"I'm going to show you some scenes you may recognize. This is an early passive titled Friday the 13th. You've probably seen this film at some point. It is a recognized classic. What you may not know is that when this ‘motion picture’ was first released, the majority of the public thought it was fiction. It went on to make a record amount of money at the box office, but unlike films such as Texas Chainsaw Massacre or The Blair Witch Project, no attempt was made by the filmmakers to pass the film off as true. Because not even the filmmakers knew they were making what amounts to a documentary.
"The reality upon which this film was based, unbeknownst to the producers, the director and the writer, was far worse, far more terrible than anything they could possibly have imagined. Through a series of clandestine operations too tortuous to rehearse here, the original screenwriter, Victor Miller, was passed notes on certain key plot points. Those notes originated in a government think tank connected with the still active MK Ultra program.
"Yes, you're aware of MK Ultra. Certainly it seems barbaric to us now that the U.S. Government tested hallucinogenic drugs on children, that they employed psychics to control minds at a distance —all of that is part of the public record. But the people behind MK Ultra were not fascists or fools. Sometimes scientific progress isn't understood at the time it's being made, which is why we have science fiction, horror, fantasy—to lighten the learning curve of the paradigm shift. MK Ultra from its inception had worked on the possibility of mass mind control, from the early stages of development upward.

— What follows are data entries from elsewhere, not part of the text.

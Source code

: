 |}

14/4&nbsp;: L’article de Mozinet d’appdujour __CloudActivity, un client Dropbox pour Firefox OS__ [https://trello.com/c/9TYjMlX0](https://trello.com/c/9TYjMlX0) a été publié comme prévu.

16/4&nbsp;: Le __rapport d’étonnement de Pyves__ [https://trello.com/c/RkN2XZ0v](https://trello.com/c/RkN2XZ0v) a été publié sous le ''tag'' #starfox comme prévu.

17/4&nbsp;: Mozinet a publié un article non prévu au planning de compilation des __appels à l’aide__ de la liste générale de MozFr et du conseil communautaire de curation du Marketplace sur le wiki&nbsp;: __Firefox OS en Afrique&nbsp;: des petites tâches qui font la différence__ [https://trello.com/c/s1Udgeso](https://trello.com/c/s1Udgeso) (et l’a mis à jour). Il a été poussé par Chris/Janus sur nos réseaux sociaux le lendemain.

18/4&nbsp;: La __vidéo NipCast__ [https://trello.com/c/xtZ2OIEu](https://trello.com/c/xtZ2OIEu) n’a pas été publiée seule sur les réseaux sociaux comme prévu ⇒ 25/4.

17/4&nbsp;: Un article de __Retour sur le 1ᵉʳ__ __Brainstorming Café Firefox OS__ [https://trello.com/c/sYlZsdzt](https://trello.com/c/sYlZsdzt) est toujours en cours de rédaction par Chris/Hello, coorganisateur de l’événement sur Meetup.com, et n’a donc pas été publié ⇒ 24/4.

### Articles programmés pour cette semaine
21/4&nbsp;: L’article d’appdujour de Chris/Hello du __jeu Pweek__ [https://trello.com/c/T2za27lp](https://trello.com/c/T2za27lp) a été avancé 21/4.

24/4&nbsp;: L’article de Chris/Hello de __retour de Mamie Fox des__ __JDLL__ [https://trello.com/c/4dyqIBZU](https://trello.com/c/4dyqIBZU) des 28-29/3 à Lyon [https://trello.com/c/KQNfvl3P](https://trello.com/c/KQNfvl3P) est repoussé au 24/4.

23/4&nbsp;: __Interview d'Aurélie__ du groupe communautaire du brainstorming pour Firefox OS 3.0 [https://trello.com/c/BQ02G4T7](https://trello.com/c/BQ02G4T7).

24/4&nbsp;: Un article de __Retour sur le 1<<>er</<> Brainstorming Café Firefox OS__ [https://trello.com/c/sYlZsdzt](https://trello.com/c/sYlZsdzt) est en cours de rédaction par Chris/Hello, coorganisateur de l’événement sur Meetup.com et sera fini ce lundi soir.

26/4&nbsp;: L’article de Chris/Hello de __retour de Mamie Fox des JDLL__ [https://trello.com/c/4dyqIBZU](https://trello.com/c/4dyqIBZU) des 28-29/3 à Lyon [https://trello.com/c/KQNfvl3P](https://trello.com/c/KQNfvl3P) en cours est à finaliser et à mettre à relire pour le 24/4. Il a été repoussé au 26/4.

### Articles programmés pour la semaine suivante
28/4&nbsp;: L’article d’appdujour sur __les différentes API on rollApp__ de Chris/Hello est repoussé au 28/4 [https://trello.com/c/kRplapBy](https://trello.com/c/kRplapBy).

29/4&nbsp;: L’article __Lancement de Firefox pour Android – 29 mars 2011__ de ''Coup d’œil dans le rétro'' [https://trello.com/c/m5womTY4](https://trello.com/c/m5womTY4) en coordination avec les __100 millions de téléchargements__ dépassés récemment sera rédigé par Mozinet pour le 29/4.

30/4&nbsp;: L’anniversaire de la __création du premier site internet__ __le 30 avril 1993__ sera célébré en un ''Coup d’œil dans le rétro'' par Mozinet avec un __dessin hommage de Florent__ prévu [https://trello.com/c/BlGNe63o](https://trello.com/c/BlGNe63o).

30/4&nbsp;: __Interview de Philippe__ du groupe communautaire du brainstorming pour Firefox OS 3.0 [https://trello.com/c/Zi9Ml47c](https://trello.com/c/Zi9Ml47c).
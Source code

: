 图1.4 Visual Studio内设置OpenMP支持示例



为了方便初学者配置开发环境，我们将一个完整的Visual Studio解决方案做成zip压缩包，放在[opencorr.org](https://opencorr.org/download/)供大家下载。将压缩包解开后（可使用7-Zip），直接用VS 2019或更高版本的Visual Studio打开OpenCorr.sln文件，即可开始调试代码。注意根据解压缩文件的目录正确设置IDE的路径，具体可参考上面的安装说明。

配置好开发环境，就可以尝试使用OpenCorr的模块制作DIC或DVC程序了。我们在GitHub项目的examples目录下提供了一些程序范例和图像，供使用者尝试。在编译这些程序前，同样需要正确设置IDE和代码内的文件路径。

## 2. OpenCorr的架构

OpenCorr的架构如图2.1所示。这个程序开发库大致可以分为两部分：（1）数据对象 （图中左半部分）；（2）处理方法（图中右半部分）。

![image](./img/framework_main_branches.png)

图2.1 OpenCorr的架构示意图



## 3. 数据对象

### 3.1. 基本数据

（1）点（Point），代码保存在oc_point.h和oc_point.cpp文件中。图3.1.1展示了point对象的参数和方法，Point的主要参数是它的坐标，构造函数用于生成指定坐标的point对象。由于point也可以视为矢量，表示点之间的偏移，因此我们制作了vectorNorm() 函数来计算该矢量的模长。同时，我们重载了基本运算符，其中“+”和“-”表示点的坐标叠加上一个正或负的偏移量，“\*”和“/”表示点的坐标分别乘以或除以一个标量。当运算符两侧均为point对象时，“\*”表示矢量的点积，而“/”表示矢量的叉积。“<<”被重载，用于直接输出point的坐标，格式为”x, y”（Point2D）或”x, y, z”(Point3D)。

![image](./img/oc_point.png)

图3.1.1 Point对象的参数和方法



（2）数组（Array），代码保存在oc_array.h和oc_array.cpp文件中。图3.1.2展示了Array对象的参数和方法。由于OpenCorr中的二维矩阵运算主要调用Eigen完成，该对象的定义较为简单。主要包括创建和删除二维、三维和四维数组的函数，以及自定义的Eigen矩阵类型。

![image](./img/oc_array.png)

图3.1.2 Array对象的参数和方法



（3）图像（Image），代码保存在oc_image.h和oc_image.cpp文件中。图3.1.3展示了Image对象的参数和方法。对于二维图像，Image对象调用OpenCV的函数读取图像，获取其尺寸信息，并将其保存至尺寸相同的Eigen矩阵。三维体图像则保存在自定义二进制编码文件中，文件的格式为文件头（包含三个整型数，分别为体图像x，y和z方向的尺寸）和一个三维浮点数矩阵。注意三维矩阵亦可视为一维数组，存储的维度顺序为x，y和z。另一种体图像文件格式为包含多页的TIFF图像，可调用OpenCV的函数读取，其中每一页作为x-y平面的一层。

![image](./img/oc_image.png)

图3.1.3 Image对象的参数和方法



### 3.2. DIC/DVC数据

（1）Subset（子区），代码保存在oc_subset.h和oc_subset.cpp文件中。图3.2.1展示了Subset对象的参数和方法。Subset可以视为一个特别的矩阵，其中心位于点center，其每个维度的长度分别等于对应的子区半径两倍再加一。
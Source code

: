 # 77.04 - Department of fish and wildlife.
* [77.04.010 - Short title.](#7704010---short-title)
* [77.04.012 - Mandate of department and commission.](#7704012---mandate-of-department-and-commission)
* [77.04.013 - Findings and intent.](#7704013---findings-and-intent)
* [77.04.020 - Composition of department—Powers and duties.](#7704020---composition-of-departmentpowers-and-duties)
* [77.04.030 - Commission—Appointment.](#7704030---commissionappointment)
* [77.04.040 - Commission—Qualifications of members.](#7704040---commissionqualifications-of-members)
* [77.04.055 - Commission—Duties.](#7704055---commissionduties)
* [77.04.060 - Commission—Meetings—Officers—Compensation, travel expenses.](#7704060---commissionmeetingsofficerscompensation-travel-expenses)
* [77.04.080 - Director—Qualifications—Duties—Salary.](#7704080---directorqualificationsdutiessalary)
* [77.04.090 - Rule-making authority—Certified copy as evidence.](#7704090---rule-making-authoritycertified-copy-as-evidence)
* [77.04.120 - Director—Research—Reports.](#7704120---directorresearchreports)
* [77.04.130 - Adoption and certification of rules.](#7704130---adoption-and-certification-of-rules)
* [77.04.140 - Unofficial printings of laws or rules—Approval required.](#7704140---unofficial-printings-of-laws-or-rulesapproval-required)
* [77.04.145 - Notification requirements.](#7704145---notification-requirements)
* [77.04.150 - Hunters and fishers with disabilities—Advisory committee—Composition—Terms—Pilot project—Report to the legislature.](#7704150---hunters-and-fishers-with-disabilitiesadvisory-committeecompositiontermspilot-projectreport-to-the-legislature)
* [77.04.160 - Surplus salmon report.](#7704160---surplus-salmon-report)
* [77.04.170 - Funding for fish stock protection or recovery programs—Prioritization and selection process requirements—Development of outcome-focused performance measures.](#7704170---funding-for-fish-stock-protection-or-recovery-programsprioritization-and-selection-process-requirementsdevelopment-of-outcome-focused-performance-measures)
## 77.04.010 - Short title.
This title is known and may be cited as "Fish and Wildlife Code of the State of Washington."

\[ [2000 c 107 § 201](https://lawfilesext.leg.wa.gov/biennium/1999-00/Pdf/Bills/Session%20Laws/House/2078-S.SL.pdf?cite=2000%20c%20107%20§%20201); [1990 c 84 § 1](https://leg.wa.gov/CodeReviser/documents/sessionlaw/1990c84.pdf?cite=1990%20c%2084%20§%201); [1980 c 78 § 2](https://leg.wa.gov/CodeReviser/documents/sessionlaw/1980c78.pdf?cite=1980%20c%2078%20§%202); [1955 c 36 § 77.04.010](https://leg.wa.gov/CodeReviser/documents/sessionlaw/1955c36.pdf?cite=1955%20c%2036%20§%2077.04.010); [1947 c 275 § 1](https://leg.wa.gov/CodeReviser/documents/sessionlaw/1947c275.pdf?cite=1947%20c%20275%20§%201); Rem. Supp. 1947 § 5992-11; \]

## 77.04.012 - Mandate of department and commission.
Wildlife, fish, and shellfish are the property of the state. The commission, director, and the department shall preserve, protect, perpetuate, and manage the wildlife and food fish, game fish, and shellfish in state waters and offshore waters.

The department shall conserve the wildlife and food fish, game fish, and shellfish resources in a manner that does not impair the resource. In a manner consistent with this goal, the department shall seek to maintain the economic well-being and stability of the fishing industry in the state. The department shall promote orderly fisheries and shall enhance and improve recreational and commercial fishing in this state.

"Fear is the key. You might say that fear is the greatest weapon one can wield. And fear, of the boogeyman, of things that go bump, of cryptic terrorists and random subversives—fear is what kept our Republic strong in the early days. What we have here with Jason Voorhees is one of the greatest forces for fear the world has ever known. And it starts with the youth. As you can see from this simplistic but effective film, teenagers tend to run rampant without direct supervision. Even with direct supervision, they find ways to sneak away. To indulge their primitive biological needs. Even Sean Cunningham, who originated the Friday series, said it was about the fear of untimely death—not a morality tale. But he was only half right. What that film, and many like it, succeeded in doing was to introduce the fear factor at the point of indulgence—to insert caution where imprudence might reign. What was true in the 20th Century is true in the 25th: children can only be truly disciplined through fear. And that fear, ladies and gentlemen, is what we intend to provide."